Um casal de pessoas sem nenhuma fé tinha uma filha. Nunca tinham falado para ela de Deus. Uma noite, quando a criança tinha cinco anos, brigaram. A violência chegou a tal ponto que ele atirou na mulher e depois cometeu suicídio. A criança viu tudo. Depois de algum tempo, ela foi adotada por uma família que a acolheu com amor. A mãe adotiva era cristã e começou a levar a criança para a igreja. No primeiro dia da catequese, a boa senhora avisou a catequista que a criança nunca tinha ouvido falar antes de Jesus e que, portanto, tivesse paciência com ela. Ao começar o encontro a catequista apresentou uma imagem de Jesus e perguntou: – Alguém de vocês sabe quem é este homem? – A menina disse: – Eu sei quem é. É o homem que me segurou nos braços na noite na qual morreram os meus pais -.
Visão, sonho, ilusão de criança? Difícil responder. No entanto, no momento da dor e do abandono, despontam também a acolhida e o amor. Talvez, sofrimento e consolo andam, ou deveriam andar, mais juntos: força e esperança para todos nós. Nos domingos do Tempo de Páscoa, a liturgia nos faz refletir sobre aquelas que chamamos de “aparições pós pascais”. Segundo o evangelista João, a primeira aconteceu logo, no domingo mesmo, “ao anoitecer daquele dia”. Como os demais evangelhos não se trata de simples relatos ou de explicações para curiosos. Precisa comunicar um evento novo e surpreendente, capaz de mudar a vida dos discípulos, daqueles que, depois, acreditarão neles e, em seguida, também, a história da própria humanidade.

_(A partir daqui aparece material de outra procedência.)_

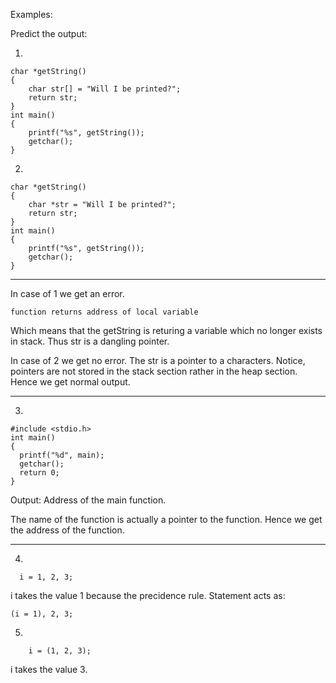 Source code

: 
Examples:

Predict the output:

1.

    char *getString()
    {
        char str[] = "Will I be printed?";
        return str;
    }
    int main()
    {
        printf("%s", getString());
        getchar();
    }

2.

    char *getString()
    {
        char *str = "Will I be printed?";
        return str;
    }
    int main()
    {
        printf("%s", getString());
        getchar();
    }


----
In case of 1 we get an error.

    function returns address of local variable

Which means that the getString is returing a variable which no longer exists in stack. Thus str is a dangling pointer.

In case of 2 we get no error. The str is a pointer to a characters. Notice, pointers are not stored in the stack section rather in the heap section. Hence we get normal output.

----

3.

    #include <stdio.h>
    int main()
    {
      printf("%d", main);
      getchar();
      return 0;
    }

Output: Address of the main function.

The name of the function is actually a pointer to the function. Hence we get the address of the function.


----

4.


      i = 1, 2, 3;

i takes the value 1 because the precidence rule. Statement acts as:

`(i = 1), 2, 3;`

5.


        i = (1, 2, 3);

i takes the value 3.
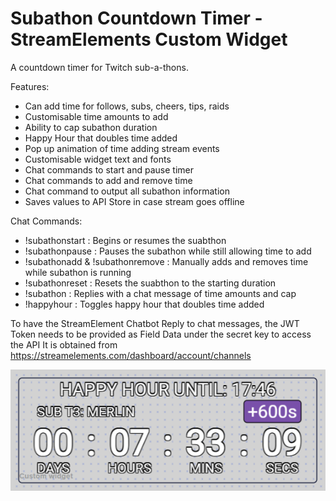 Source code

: # Subathon Countdown Timer - StreamElements Custom Widget

A countdown timer for Twitch sub-a-thons.

Features:
- Can add time for follows, subs, cheers, tips, raids 
- Customisable time amounts to add
- Ability to cap subathon duration
- Happy Hour that doubles time added
- Pop up animation of time adding stream events
- Customisable widget text and fonts
- Chat commands to start and pause timer
- Chat commands to add and remove time
- Chat command to output all subathon information
- Saves values to API Store in case stream goes offline

Chat Commands:
- !subathonstart : Begins or resumes the suabthon
- !subathonpause : Pauses the subathon while still allowing time to add
- !subathonadd & !subathonremove : Manually adds and removes time while subathon is running
- !subathonreset : Resets the suabthon to the starting duration
- !subathon : Replies with a chat message of time amounts and cap
- !happyhour : Toggles happy hour that doubles time added

To have the StreamElement Chatbot Reply to chat messages, the JWT Token needs to be provided as Field Data under the secret key to access the API
It is obtained from https://streamelements.com/dashboard/account/channels

![Subathon Countdown Timer Widget Preview](/SubathonTimer/preview.png?)

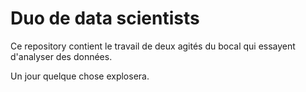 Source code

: # Duo de data scientists

Ce repository contient le travail de deux agités du bocal qui essayent d'analyser des données.

Un jour quelque chose explosera.
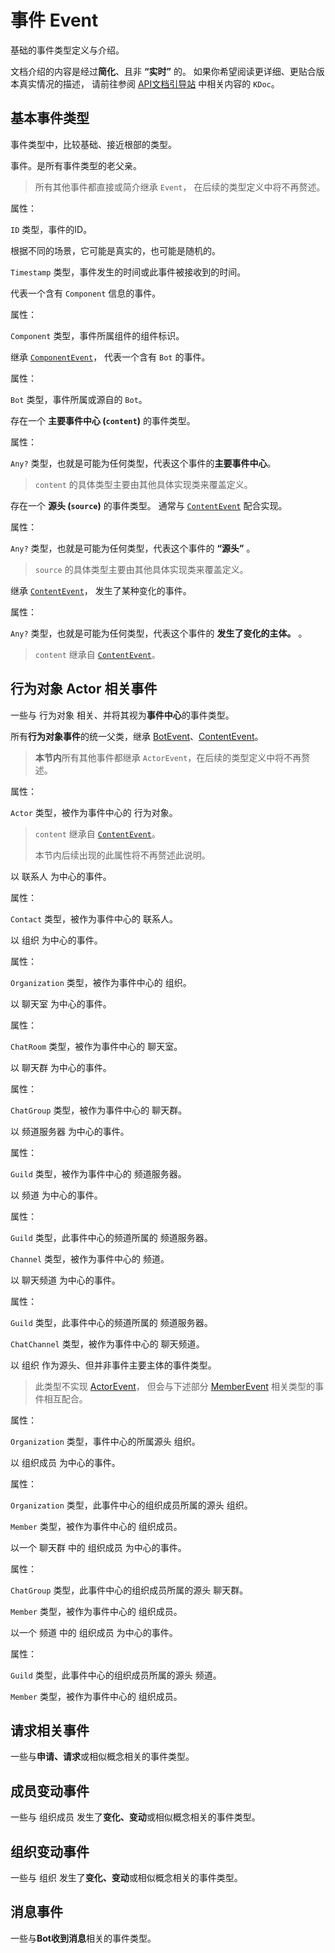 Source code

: # 事件 Event

<tldr>
基础的事件类型定义与介绍。
</tldr>

<note>

文档介绍的内容是经过**简化**、且非 **“实时”** 的。
如果你希望阅读更详细、更贴合版本真实情况的描述，
请前往参阅 [API文档引导站](https://docs.simbot.forte.love)
中相关内容的 `KDoc`。

</note>

## 基本事件类型

事件类型中，比较基础、接近根部的类型。

<deflist>
<def title="Event" id="d-event">

事件。是所有事件类型的老父亲。

> 所有其他事件都直接或简介继承 `Event`，
> 在后续的类型定义中将不再赘述。

属性：

<deflist type="medium">
<def title="id">

`ID` 类型，事件的ID。

根据不同的场景，它可能是真实的，也可能是随机的。

</def>
<def title="time">

`Timestamp` 类型，事件发生的时间或此事件被接收到的时间。

</def>
</deflist>

</def>
<def title="ComponentEvent" id="d-component-event">

代表一个含有
<tooltip term="组件标识"><code>Component</code></tooltip>
信息的事件。

属性：

<deflist type="medium">
<def title="component">

`Component` 类型，事件所属组件的组件标识。

</def>
</deflist>

</def>
<def title="BotEvent" id="d-bot-event">

继承 [`ComponentEvent`](#d-component-event)，
代表一个含有 `Bot` 的事件。

属性：

<deflist type="medium">
<def title="bot">

`Bot` 类型，事件所属或源自的 `Bot`。

</def>
</deflist>

</def>
<def title="ContentEvent" id="d-content-event">

存在一个 **主要事件中心 (`content`)** 的事件类型。

属性：

<deflist type="medium">
<def title="content">

`Any?` 类型，也就是可能为任何类型，代表这个事件的**主要事件中心**。

> `content` 的具体类型主要由其他具体实现类来覆盖定义。

</def>
</deflist>

</def>
<def title="SourceEvent" id="d-source-event">

存在一个 **源头 (`source`)** 的事件类型。
通常与 [`ContentEvent`](#d-content-event) 配合实现。

属性：

<deflist type="medium">
<def title="source">

`Any?` 类型，也就是可能为任何类型，代表这个事件的 **“源头”** 。

> `source` 的具体类型主要由其他具体实现类来覆盖定义。

</def>
</deflist>

</def>
<def title="ChangeEvent">

继承 [`ContentEvent`](#d-content-event)，
发生了某种变化的事件。

属性：

<deflist type="medium">
<def title="content">


`Any?` 类型，也就是可能为任何类型，代表这个事件的 **发生了变化的主体。** 。

> `content` 继承自 [`ContentEvent`](#d-content-event)。

</def>
</deflist>
</def>
</deflist>

## 行为对象 Actor 相关事件

一些与
<tooltip term="行为对象">行为对象</tooltip>
相关、并将其视为**事件中心**的事件类型。

<deflist>
<def title="ActorEvent" id="d-actor-event">

所有**行为对象事件**的统一父类，继承 [BotEvent](#d-bot-event)、[ContentEvent](#d-content-event)。

> **本节内**所有其他事件都继承 `ActorEvent`，在后续的类型定义中将不再赘述。

属性：

<deflist type="medium">
<def title="content">


`Actor` 类型，被作为事件中心的
<tooltip term="行为对象">行为对象</tooltip>。

> `content` 继承自 [`ContentEvent`](#d-content-event)。
> 
> 本节内后续出现的此属性将不再赘述此说明。

</def>
</deflist>

</def>
<def title="ContactEvent">

以
<tooltip term="联系人">联系人</tooltip>
为中心的事件。

属性：

<deflist type="medium">
<def title="content">

`Contact` 类型，被作为事件中心的
<tooltip term="联系人">联系人</tooltip>。

</def>
</deflist>

</def>
<def title="OrganizationEvent">

以
<tooltip term="组织">组织</tooltip>
为中心的事件。

属性：

<deflist type="medium">
<def title="content">

`Organization` 类型，被作为事件中心的
<tooltip term="组织">组织</tooltip>。

</def>
</deflist>

</def>
<def title="ChatRoomEvent">

以
<tooltip term="聊天室">聊天室</tooltip>
为中心的事件。

属性：

<deflist type="medium">
<def title="content">

`ChatRoom` 类型，被作为事件中心的
<tooltip term="聊天室">聊天室</tooltip>。

</def>
</deflist>

</def>
<def title="ChatGroupEvent">

以
<tooltip term="聊天群">聊天群</tooltip>
为中心的事件。

属性：

<deflist type="medium">
<def title="content">

`ChatGroup` 类型，被作为事件中心的
<tooltip term="聊天群">聊天群</tooltip>。

</def>
</deflist>

</def>
<def title="GuildEvent">

以
<tooltip term="频道服务器">频道服务器</tooltip>
为中心的事件。

属性：

<deflist type="medium">
<def title="content">

`Guild` 类型，被作为事件中心的
<tooltip term="频道服务器">频道服务器</tooltip>。

</def>
</deflist>

</def>
<def title="ChannelEvent">

以
<tooltip term="频道">频道</tooltip>
为中心的事件。

属性：

<deflist type="medium">
<def title="guild">

`Guild` 类型，此事件中心的频道所属的
<tooltip term="频道服务器">频道服务器</tooltip>。

</def>
<def title="content">

`Channel` 类型，被作为事件中心的
<tooltip term="频道">频道</tooltip>。

</def>
</deflist>

</def>
<def title="ChatChannelEvent">

以
<tooltip term="聊天频道">聊天频道</tooltip>
为中心的事件。

属性：

<deflist type="medium">
<def title="guild">

`Guild` 类型，此事件中心的频道所属的
<tooltip term="频道服务器">频道服务器</tooltip>。

</def>
<def title="content">

`ChatChannel` 类型，被作为事件中心的
<tooltip term="聊天频道">聊天频道</tooltip>。

</def>
</deflist>

</def>
<def title="OrganizationSourceEvent">

以
<tooltip term="组织">组织</tooltip>
作为源头、但并非事件主要主体的事件类型。

> 此类型不实现 [ActorEvent](#d-actor-event)，
> 但会与下述部分 [MemberEvent](#d-member-event) 相关类型的事件相互配合。

属性：

<deflist type="medium">
<def title="source">

`Organization` 类型，事件中心的所属源头
<tooltip term="组织">组织</tooltip>。

</def>
</deflist>

</def>
<def title="MemberEvent" id="d-member-event">

以
<tooltip term="组织成员">组织成员</tooltip>
为中心的事件。

属性：

<deflist type="medium">
<def title="source">

`Organization` 类型，此事件中心的组织成员所属的源头
<tooltip term="组织">组织</tooltip>。

</def>
<def title="content">

`Member` 类型，被作为事件中心的
<tooltip term="组织成员">组织成员</tooltip>。

</def>
</deflist>

</def>
<def title="ChatGroupMemberEvent">

以一个
<tooltip term="聊天群">聊天群</tooltip>
中的
<tooltip term="组织成员">组织成员</tooltip>
为中心的事件。

属性：

<deflist type="medium">
<def title="source">

`ChatGroup` 类型，此事件中心的组织成员所属的源头
<tooltip term="聊天群">聊天群</tooltip>。

</def>
<def title="content">

`Member` 类型，被作为事件中心的
<tooltip term="组织成员">组织成员</tooltip>。

</def>
</deflist>

</def>
<def title="GuildMemberEvent">

以一个
<tooltip term="频道">频道</tooltip>
中的
<tooltip term="组织成员">组织成员</tooltip>
为中心的事件。

属性：

<deflist type="medium">
<def title="source">

`Guild` 类型，此事件中心的组织成员所属的源头
<tooltip term="频道">频道</tooltip>。

</def>
<def title="content">

`Member` 类型，被作为事件中心的
<tooltip term="组织成员">组织成员</tooltip>。

</def>
</deflist>
</def>
</deflist>

## 请求相关事件

一些与**申请、请求**或相似概念相关的事件类型。

<deflist>
<def title="RequestEvent">
</def>
</deflist>

## 成员变动事件

一些与
<tooltip term="组织成员">组织成员</tooltip>
发生了**变化、变动**或相似概念相关的事件类型。

<deflist>
<def title="MemberChangeEvent">
</def>
</deflist>

## 组织变动事件

一些与
<tooltip term="组织">组织</tooltip>
发生了**变化、变动**或相似概念相关的事件类型。

<deflist>
<def title="OrganizationChangeEvent">
</def>
</deflist>

## 消息事件

一些与**Bot收到消息**相关的事件类型。

<deflist>
<def title="OrganizationChangeEvent">
</def>
</deflist> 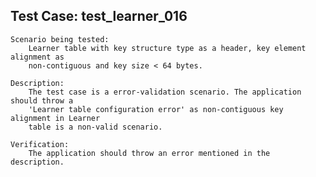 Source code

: Test Case: test_learner_016
-----------------------

    Scenario being tested:
        Learner table with key structure type as a header, key element alignment as
        non-contiguous and key size < 64 bytes.

    Description:
        The test case is a error-validation scenario. The application should throw a
        'Learner table configuration error' as non-contiguous key alignment in Learner
        table is a non-valid scenario.

    Verification:
        The application should throw an error mentioned in the description. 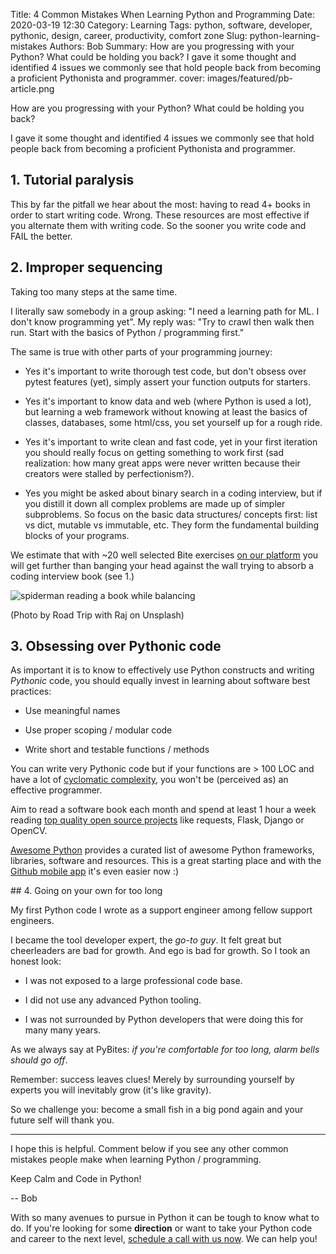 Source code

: Title: 4 Common Mistakes When Learning Python and Programming
Date: 2020-03-19 12:30
Category: Learning
Tags: python, software, developer, pythonic, design, career, productivity, comfort zone
Slug: python-learning-mistakes
Authors: Bob
Summary: How are you progressing with your Python? What could be holding you back? I gave it some thought and identified 4 issues we commonly see that hold people back from becoming a proficient Pythonista and programmer.
cover: images/featured/pb-article.png

How are you progressing with your Python? What could be holding you back?

I gave it some thought and identified 4 issues we commonly see that hold people back from becoming a proficient Pythonista and programmer.

## 1. Tutorial paralysis

This by far the pitfall we hear about the most: having to read 4+ books in order to start writing code. Wrong. These resources are most effective if you alternate them with writing code. So the sooner you write code and FAIL the better.

## 2. Improper sequencing

Taking too many steps at the same time.

I literally saw somebody in a group asking: "I need a learning path for ML. I don't know programming yet". My reply was: "Try to crawl then walk then run. Start with the basics of Python / programming first."

The same is true with other parts of your programming journey:

- Yes it's important to write thorough test code, but don't obsess over pytest features (yet), simply assert your function outputs for starters.

- Yes it's important to know data and web (where Python is used a lot), but learning a web framework without knowing at least the basics of classes, databases, some html/css, you set yourself up for a rough ride.

- Yes it's important to write clean and fast code, yet in your first iteration you should really focus on getting something to work first (sad realization: how many great apps were never written because their creators were stalled by perfectionism?).

- Yes you might be asked about binary search in a coding interview, but if you distill it down all complex problems are made up of simpler subproblems. So focus on the basic data structures/ concepts first: list vs dict, mutable vs immutable, etc. They form the fundamental building blocks of your programs. 

We estimate that with ~20 well selected Bite exercises [on our platform](http://codechalleng.es/bites) you will get further than banging your head against the wall trying to absorb a coding interview book (see 1.)

![spiderman reading a book while balancing]({filename}/images/spiderman-book.jpg)

(Photo by Road Trip with Raj on Unsplash)

## 3. Obsessing over Pythonic code

As important it is to know to effectively use Python constructs and writing _Pythonic_ code, you should equally invest in learning about software best practices:

- Use meaningful names

- Use proper scoping / modular code

- Write short and testable functions / methods

You can write very Pythonic code but if your functions are > 100 LOC and have a lot of [cyclomatic complexity](https://en.wikipedia.org/wiki/Cyclomatic_complexity), you won't be (perceived as) an effective programmer.

Aim to read a software book each month and spend at least 1 hour a week reading [top quality open source projects](https://data-flair.training/blogs/python-open-source-projects/) like requests, Flask, Django or OpenCV.

[Awesome Python](https://github.com/vinta/awesome-python) provides a curated list of awesome Python frameworks, libraries, software and resources. This is a great starting place and with the [Github mobile app](https://github.com/mobile) it's even easier now :)

## 4. Going on your own for too long

My first Python code I wrote as a support engineer among fellow support engineers. 

I became the tool developer expert, the _go-to guy_. It felt great but cheerleaders are bad for growth. And ego is bad for growth. So I took an honest look:

- I was not exposed to a large professional code base.

- I did not use any advanced Python tooling.

- I was not surrounded by Python developers that were doing this for many many years.

As we always say at PyBites: _if you're comfortable for too long, alarm bells should go off_.

Remember: success leaves clues! Merely by surrounding yourself by experts you will inevitably grow (it's like gravity).

So we challenge you: become a small fish in a big pond again and your future self will thank you.

---

I hope this is helpful. Comment below if you see any other common mistakes people make when learning Python / programming.

Keep Calm and Code in Python!

-- Bob

<div class="ctaBox">
<p>With so many avenues to pursue in Python it can be tough to know what to do. If you're looking for some <strong>direction</strong> or want to take your Python code and career to the next level, <a href="https://pybit.es/pages/apply.html" target="_blank">schedule a call with us now</a>. We can help you!</p>
</div>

Entre os apóstolos reunidos e de portas trancadas por medo dos judeus, desponta a figura de Tomé. Ele não acredita nas palavras dos demais, quer ver e tocar. Jesus ressuscitado volta a aparecer, naquele ritmo semanal que é também o ritmo dominical da Páscoa. Convida o apóstolo a conferir as marcas da paixão e da cruz e lhe pede de ter fé. Depois de ouvir Tomé proclamar: “Meu Senhor e meu Deus!”, Jesus diz: “Acreditaste porque me viste? Bem-aventurados os que creram sem terem visto!” (Jo 20,28-29).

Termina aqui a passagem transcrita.